The conflict between Ukraine and Russia has been dragging on for months, the Groundhog Day of frozen regional conflicts, so you'd be forgiven for no longer paying attention or caring. Today, however, the Treasury Department rolled out a fresh round of sanctions. What's more, these ones, according to Treasury, were the dreaded "sectoral" kind. But you'd also be forgiven if you weren't blown away by their magnitude.
For one thing, there are tons of loops and caveats in this round, which breaks down into two parts.
The first is an additional round of names of people who are sanctioned, including the head of the Donetsk People's Republic, Putin's assistant, and the head of the FSB's Fifth Division, responsible for information and strategy. Defense companies were also slammed, most notably Kalashnikov. These companies and individuals are sanctioned in the traditional sense of the word: frozen assets, can't do business with them.
The second subset is companies from the Russian financial and energy sectors: two massive banks (Gazprom Bank and VEB, which financed much of the Sochi Olympics) and Novatek (Russia's largest independent gas producer) and Rosneft, the state oil giant that has a major deal with Exxon to develop the Arctic as well as some U.S. oilfields. This subset of sanctions doesn't freeze assets, but it allows for no new deals and no new debt longer than 90 days. This is particularly problematic for the two banks. "This hurts them," said an administration official involved in the sanctions' development. "If it doesn’t cripple them, it bleeds them pretty hard." According to Alexander Kliment, head of Russia research for the Eurasia Group, "The lack of long term domestic capital is a huge problem for Russian companies, that's why the US started there. Russian companies are almost entirely dependent on the outside world for long term money, and that outside world just got smaller."

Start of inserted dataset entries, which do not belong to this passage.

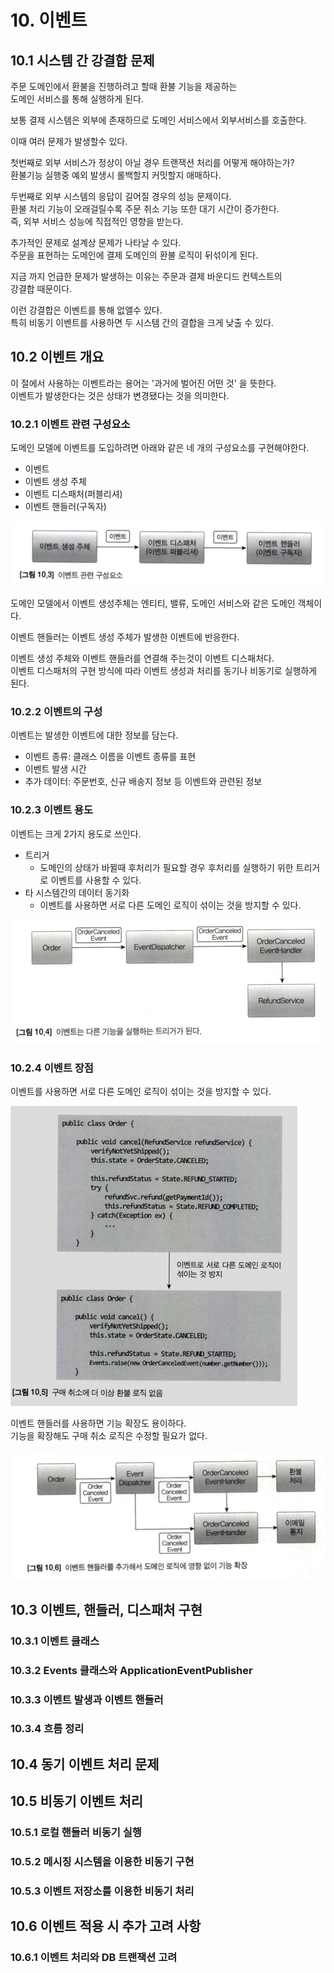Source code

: # 10. 이벤트

## 10.1 시스템 간 강결합 문제

주문 도메인에서 환불을 진행하려고 할때 환불 기능을 제공하는     
도메인 서비스를 통해 실행하게 된다.

보통 결제 시스템은 외부에 존재하므로 도메인 서비스에서 외부서비스를 호출한다.

이때 여러 문제가 발생할수 있다.

첫번째로 외부 서비스가 정상이 아닐 경우 트랜잭션 처리를 어떻게 해야하는가?  
환불기능 실행중 예외 발생시 롤백할지 커밋할지 애매하다. 

두번째로 외부 시스템의 응답이 길어질 경우의 성능 문제이다.  
환불 처리 기능이 오래걸릴수록 주문 취소 기능 또한 대기 시간이 증가한다.    
즉, 외부 서비스 성능에 직접적인 영향을 받는다.

추가적인 문제로 설계상 문제가 나타날 수 있다.  
주문을 표현하는 도메인에 결제 도메인의 환불 로직이 뒤섞이게 된다.

지금 까지 언급한 문제가 발생하는 이유는 주문과 결제 바운디드 컨텍스트의  
강결합 때문이다.

이런 강결합은 이벤트를 통해 없앨수 있다.  
특히 비동기 이벤트를 사용하면 두 시스템 간의 결합을 크게 낮출 수 있다.

## 10.2 이벤트 개요

이 절에서 사용하는 이벤트라는 용어는 '과거에 벌어진 어떤 것' 을 뜻한다.   
이벤트가 발생한다는 것은 상태가 변경됐다는 것을 의미한다.

### 10.2.1 이벤트 관련 구성요소

도메인 모델에 이벤트를 도입하려면 아래와 같은 네 개의 구성요소를 구현해야한다.

- 이벤트
- 이벤트 생성 주체
- 이벤트 디스패처(퍼블리셔)
- 이벤트 핸들러(구독자)

![01.png](img/01.png)

도메인 모델에서 이벤트 생성주체는 엔티티, 밸류, 도메인 서비스와 같은 도메인 객체이다.

이벤트 핸들러는 이벤트 생성 주체가 발생한 이벤트에 반응한다.

이벤트 생성 주체와 이벤트 핸들러를 연결해 주는것이 이벤트 디스패처다.  
이벤트 디스패처의 구현 방식에 따라 이벤트 생성과 처리를 동기나 비동기로 실행하게 된다.

### 10.2.2 이벤트의 구성

이벤트는 발생한 이벤트에 대한 정보를 담는다.

- 이벤트 종류: 클래스 이름을 이벤트 종류를 표현
- 이벤트 발생 시간
- 추가 데이터: 주문번호, 신규 배송지 정보 등 이벤트와 관련된 정보

### 10.2.3 이벤트 용도

이벤트는 크게 2가지 용도로 쓰인다.

- 트리거
  - 도메인의 상태가 바뀔때 후처리가 필요할 경우 후처리를 실행하기 위한 트리거로 이벤트를 사용할 수 있다.
- 타 시스템간의 데이터 동기화
  - 이벤트를 사용하면 서로 다른 도메인 로직이 섞이는 것을 방지할 수 있다.

![02.png](img/02.png)

### 10.2.4 이벤트 장점

이벤트를 사용하면 서로 다른 도메인 로직이 섞이는 것을 방지할 수 있다.

![03.png](img/03.png)

이벤트 핸들러를 사용하면 기능 확장도 용이하다.  
기능을 확장해도 구매 취소 로직은 수정할 필요가 없다.

![img.png](img/04.png)

## 10.3 이벤트, 핸들러, 디스패처 구현

### 10.3.1 이벤트 클래스

### 10.3.2 Events 클래스와 ApplicationEventPublisher

### 10.3.3 이벤트 발생과 이벤트 핸들러

### 10.3.4 흐름 정리

## 10.4 동기 이벤트 처리 문제

## 10.5 비동기 이벤트 처리

### 10.5.1 로컬 핸들러 비동기 실행

### 10.5.2 메시징 시스템을 이용한 비동기 구현

### 10.5.3 이벤트 저장소를 이용한 비동기 처리

## 10.6 이벤트 적용 시 추가 고려 사항

### 10.6.1 이벤트 처리와 DB 트랜잭션 고려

"It's a complex package," the official said, explaining that the point was to show that the U.S. was not scared of hitting the Russian defense, financial, and energy sectors, especially after what the U.S. says was a Russian escalation over the weekend. More military materiel moved from Russia into Ukraine and a Ukrainian military cargo plane was shot down by what Kiev alleges was a powerful missile fired from Russian territory. NATO also reported that Russian troops were again massing on the border.

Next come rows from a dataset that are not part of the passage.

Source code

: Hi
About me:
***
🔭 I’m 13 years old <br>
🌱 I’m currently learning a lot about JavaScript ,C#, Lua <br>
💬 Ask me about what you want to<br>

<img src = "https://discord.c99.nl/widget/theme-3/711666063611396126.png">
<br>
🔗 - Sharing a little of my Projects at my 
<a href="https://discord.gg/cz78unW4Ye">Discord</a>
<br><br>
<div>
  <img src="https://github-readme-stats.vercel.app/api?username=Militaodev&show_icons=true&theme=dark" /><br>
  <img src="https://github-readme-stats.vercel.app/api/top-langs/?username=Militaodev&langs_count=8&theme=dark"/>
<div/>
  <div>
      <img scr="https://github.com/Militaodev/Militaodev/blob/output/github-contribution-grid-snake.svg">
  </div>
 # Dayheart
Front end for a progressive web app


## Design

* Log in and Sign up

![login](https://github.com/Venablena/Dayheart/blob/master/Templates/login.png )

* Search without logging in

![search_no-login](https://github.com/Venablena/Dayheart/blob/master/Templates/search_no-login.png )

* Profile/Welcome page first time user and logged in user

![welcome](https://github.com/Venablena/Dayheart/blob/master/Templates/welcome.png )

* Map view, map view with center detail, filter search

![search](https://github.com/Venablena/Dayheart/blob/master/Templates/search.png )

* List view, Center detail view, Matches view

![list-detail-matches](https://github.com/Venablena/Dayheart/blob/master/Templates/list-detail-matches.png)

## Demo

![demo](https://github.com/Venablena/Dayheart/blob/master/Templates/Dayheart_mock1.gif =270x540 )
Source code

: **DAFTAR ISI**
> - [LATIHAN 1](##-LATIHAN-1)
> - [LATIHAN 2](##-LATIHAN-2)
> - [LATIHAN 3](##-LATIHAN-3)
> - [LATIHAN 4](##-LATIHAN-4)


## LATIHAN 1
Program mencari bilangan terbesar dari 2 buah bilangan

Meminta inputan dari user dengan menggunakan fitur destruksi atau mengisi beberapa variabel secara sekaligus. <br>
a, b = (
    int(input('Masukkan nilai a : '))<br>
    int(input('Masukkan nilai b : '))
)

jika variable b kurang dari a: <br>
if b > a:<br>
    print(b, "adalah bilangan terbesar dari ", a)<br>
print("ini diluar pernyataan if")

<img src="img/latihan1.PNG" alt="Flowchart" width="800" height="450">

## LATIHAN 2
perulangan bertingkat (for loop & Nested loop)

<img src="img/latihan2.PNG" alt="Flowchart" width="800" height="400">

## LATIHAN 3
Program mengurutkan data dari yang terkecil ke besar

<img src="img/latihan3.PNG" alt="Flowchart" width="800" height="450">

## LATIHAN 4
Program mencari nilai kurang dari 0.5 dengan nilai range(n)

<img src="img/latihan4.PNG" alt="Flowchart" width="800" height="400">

This was the immediate trigger for the new round of sanctions, according to the official. "Putin is trying to create a frozen conflict while he plays rope-a-dope on the diplomacy," the official explained. "It seemed that the Russians were writing us off and this was a chance to demonstrate that we hadn't washed our hands of this. It also seemed to us that the Russians were reacting to the fall of Slovyansk and Kramatorsk by increasing military pressure. That’s not cost-free. We said so and we meant it."
"They're surgical sectoral sanctions," the official explained, chuckling when I asked if that weren't an oxymoron.
In sum, it's a gradual ratcheting up, as slow-motion as the conflict on the ground. But it's definitely a powerful crank of the handle. Take, for instance, ExxonMobil: The sanctions don't kill its multi-billion-dollar deal with Rosneft outright, but they might eventually. The official said that these sanctions "don't provide an exemption for Exxon." Under this latest order, certain types of transactions and refinancing could easily be blocked, throwing the whole deal into jeopardy. (Apparently, these plans weren't shared with Exxon in advance and the sanctions team seems pretty indifferent to the oil giant's coming travails. "What they do now I cannot say," the official said.)
"It's as much a signal to Wall Street as it is to the Kremlin," says Kliment. "While the measures are limited in certain ways, the U.S. is making clear that it's not scared to go after major Russian companies. It's a pretty wide noose at the moment, but it's one the U.S. is prepared to tighten."